Следующим этапом в развитии условной формы сценического пространства явились шесть лондонских спектаклей Гордона Крэга (1900—1903). Стремясь расширить пределы сцены, Крэг пристраивал к подмосткам огромный просцениум, убирал декорации, заменял их занавесями. Свет падал на его композиции сверху, с боков, из центра зрительного зала, подчиняясь не житейским, а чисто художественным импульсам. На смену английскому и французскому этапам развития символистской театральной концепции приходит немецкая вариация: «рельефная сцена» Мюнхенского театра Георга Фукса, маленькая, неглубокая, узкая. Фон должен быть не синим и далеким, как в лондонских спектаклях Крэга начала 900-х годов, и не выписанным стилизованным рисунком, как во французских спектаклях 1890-х годов, а светлым, рассеянным, с таким расчетом, чтобы фигура актера рельефно выступала из воздуха.

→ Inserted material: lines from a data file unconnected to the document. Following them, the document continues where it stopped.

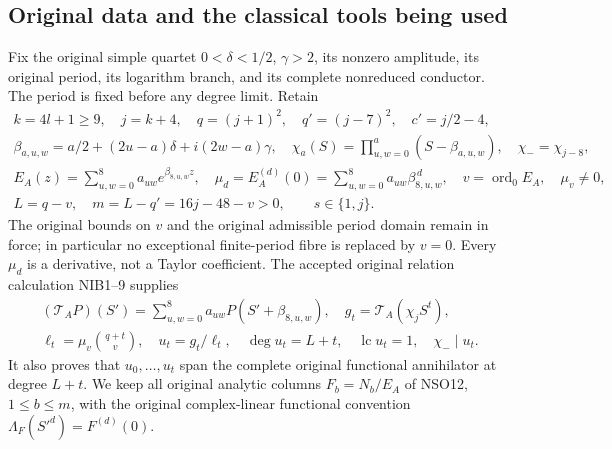 \documentclass[11pt,a4paper]{article}
\begin{document}
\subsection{Original data and the classical tools being used}
Fix the original simple quartet $0<\delta<1/2$, $\gamma>2$,
its nonzero amplitude, its original period, its logarithm branch,
and its complete nonreduced conductor. The period is fixed before
any degree limit. Retain
\[
\begin{gathered}
 k=4l+1\ge9,\quad j=k+4,\quad q=(j+1)^2,\quad q'=(j-7)^2,
 \quad c'=j/2-4,\\
 \beta_{a,u,w}=a/2+(2u-a)\delta+i(2w-a)\gamma,\quad
 \chi_a(S)=\prod_{u,w=0}^{a}(S-\beta_{a,u,w}),\quad
 \chi_-=\chi_{j-8},\\
 E_A(z)=\sum_{u,w=0}^{8}a_{uw}e^{\beta_{8,u,w}z},\quad
 \mu_d=E_A^{(d)}(0)=\sum_{u,w=0}^{8}a_{uw}\beta_{8,u,w}^{\,d},
 \quad v=\operatorname{ord}_0E_A,\quad\mu_v\ne0,\\
 L=q-v,\quad m=L-q'=16j-48-v>0,\qquad s\in\{1,j\}.
\end{gathered}                                                    \tag{NTG1}
\]
The original bounds on $v$ and the original admissible period
domain remain in force; in particular no exceptional finite-period
fibre is replaced by $v=0$. Every $\mu_d$ is a derivative,
not a Taylor coefficient. The accepted original relation
calculation NIB1--9 supplies
\[
\begin{gathered}
 (\mathcal T_AP)(S')=\sum_{u,w=0}^{8}a_{uw}P(S'+\beta_{8,u,w}),
 \quad g_t=\mathcal T_A(\chi_j S^t),\\
 \ell_t=\mu_v\binom{q+t}{v},\quad u_t=g_t/\ell_t,\quad
 \deg u_t=L+t,\quad\operatorname{lc}u_t=1,\quad \chi_-\mid u_t .
\end{gathered}                                                    \tag{NTG2}
\]
It also proves that $u_0,\ldots,u_t$ span the complete original
functional annihilator at degree $L+t$. We keep all original
analytic columns $F_b=N_b/E_A$ of NSO12, $1\le b\le m$, with
the original complex-linear functional convention
$\Lambda_F(S'^d)=F^{(d)}(0)$.
\end{document}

И вот наступает пора русских экспериментов в области пространства и искомого фона. Спектакли Всеволода Мейерхольда в театре на Офицерской так же, как и французские, имели живописные панно. Но Мейерхольд понял, что этого недостаточно. Пока он оставался в рамках символизма – в таких спектаклях, как «Сестра Беатриса» (1906), «Гедда Габлер» (1906), «жизнь человека» (1907), он находил музыкальные звучания живописных тонов, скульптурных групп, монотонной читки. Начиная с «Балаганчика» Блока (1907), Мейерхольд станет вести игру и в глубине сцены, и на самом краю просцениума, порой переступая линию рампы, все более усложняя свою сценическую палитру и эстетическую проблематику.
В размышлениях над проблемами пространства и фона Станиславский решает в 1908 г. обратиться к Гордону Крэгу, молодому английскому новатору, «специалисту по Шекспиру», как тогда говорили. Станиславский слышал об его экспериментах. И тут сразу же, забегая вперед, надо сказать следующее.

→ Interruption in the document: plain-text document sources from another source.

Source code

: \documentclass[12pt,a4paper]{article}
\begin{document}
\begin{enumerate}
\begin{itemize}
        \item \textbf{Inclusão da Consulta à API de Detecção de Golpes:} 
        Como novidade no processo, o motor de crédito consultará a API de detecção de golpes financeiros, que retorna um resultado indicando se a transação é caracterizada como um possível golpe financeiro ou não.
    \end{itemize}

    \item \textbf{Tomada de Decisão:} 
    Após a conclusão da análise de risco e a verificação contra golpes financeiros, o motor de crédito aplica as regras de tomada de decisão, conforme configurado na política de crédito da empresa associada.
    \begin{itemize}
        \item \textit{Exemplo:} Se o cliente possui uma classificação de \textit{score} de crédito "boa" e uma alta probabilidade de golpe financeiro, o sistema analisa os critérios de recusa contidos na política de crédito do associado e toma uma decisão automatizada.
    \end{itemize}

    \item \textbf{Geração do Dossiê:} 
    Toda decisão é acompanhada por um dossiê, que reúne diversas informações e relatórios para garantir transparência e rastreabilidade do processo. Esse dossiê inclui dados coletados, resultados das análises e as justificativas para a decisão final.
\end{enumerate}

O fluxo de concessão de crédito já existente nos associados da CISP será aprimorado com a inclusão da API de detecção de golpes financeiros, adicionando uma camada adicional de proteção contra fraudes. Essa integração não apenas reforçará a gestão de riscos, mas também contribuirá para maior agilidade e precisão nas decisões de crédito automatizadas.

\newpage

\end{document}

Встреча Станиславского и Крэга, стоившая столько крови обоим и составившая одну из драматичнейших глав в мировом театре нашего столетия, была как бы предуготована всем предыдущим развитием театральных бурь на рубеже двух столетий. Тот факт, что встреча эта произошла именно на «пьесе номер один» в мировом репертуарном океане – на «Гамлете» – должно рассматривать как крайне многозначительный, в высшей степени важный для обоих режиссеров и возымевший огромные, трудно поддающиеся учету последствия во всей истории театра XX в.

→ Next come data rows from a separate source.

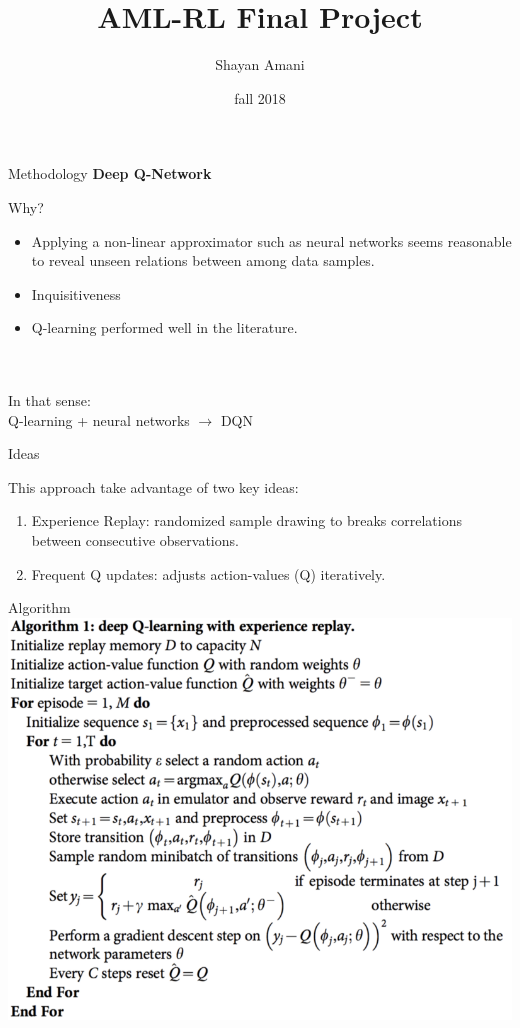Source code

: \documentclass{beamer}
\title{AML-RL Final Project}
\author{Shayan Amani}
\date{fall 2018}
\institute{Department of Computer Science, University of New Hampshire}
\begin{document}
\begin{frame}
    \titlepage
\end{frame}

\begin{frame}{Methodology}
\textbf{Deep Q-Network}

Why?
\begin{itemize}
    \item Applying a non-linear approximator such as neural networks seems reasonable to reveal unseen relations between among data samples.
    \item Inquisitiveness 
    \item Q-learning performed well in the literature.
\end{itemize} \\\\
In that sense: \\
\centering  Q-learning + neural networks $\rightarrow$ DQN
\end{frame}



\begin{frame}{Ideas}

  This approach take advantage of two key ideas:
  \begin{enumerate}
      \item Experience Replay: randomized sample drawing to breaks correlations between consecutive observations.
      \item Frequent Q updates: adjusts action-values (Q) iteratively.
  \end{enumerate}
\end{frame}

\begin{frame}{Algorithm}
\includegraphics[scale=0.3]{alg-dqn.png}
    
\end{frame}
\end{document}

Вернемся, однако, к вопросу о пространстве. Станиславский, как уже сказано, жаждал нового, поэтически простого фона для актерского действия. То, что предложил ему Крэг, было даже для безудержной фантазии Станиславского невероятным, немыслимым. Станиславский хотел простоты, Крэг предложил, чтобы простота была движущейся, он продемонстрировал Станиславскому концепцию кинетического пространства, которая, как и предсказывал Станиславский, стала через полвека после их знаменательной встречи основой современного сценического языка[xx].
Концепция пространства, предложенная Эдвардом Гордоном Крэгом, завершила собой цикл развития символизма на сцене и сразу же вышла далеко за его пределы.
Совершилось освобождение пространства, и с этого мгновения стали возможны все последовавшие потом пространственные метаморфозы театра.
Крэг принес театру совершенно новое и неожиданное по тем временам восприятие самого понятия «внешний мир». Сценическая среда, как он ее воображал и мыслил, не зависела от конкретных — современных или старинных — реальных условий человеческого бытия. Странность и космичность крэговской сценической архитектуры в том виде, в каком она сформировалась в период с 1905 по 1911 г., состоит в том, что она – архитектура эта – не изображает ни экстерьер, ни интерьер; она вообще ничего не «изображает».
Однако она и не функционирует как настоящая, полезная архитектура. К стенам Крэга нельзя прислониться, они ни от чего не укрывают; его архитектура возникает, является и движется не в природных условиях, а в театральных. Поэтому в отличие от настоящего зодчества – она есть символ. Символ чего? Символ самого Пространства, как категории физической и философской. Крэговское пространство – пример символического тождества, попытка дать физическое и зримое воплощение философских категорий бесконечности и вечности. Но, кроме того, крэговское пространство есть также выражение состояния души и движения мысли, оно есть пространство внутреннее – структура. Именно в этом качестве принцип Крэга и привлек Станиславского.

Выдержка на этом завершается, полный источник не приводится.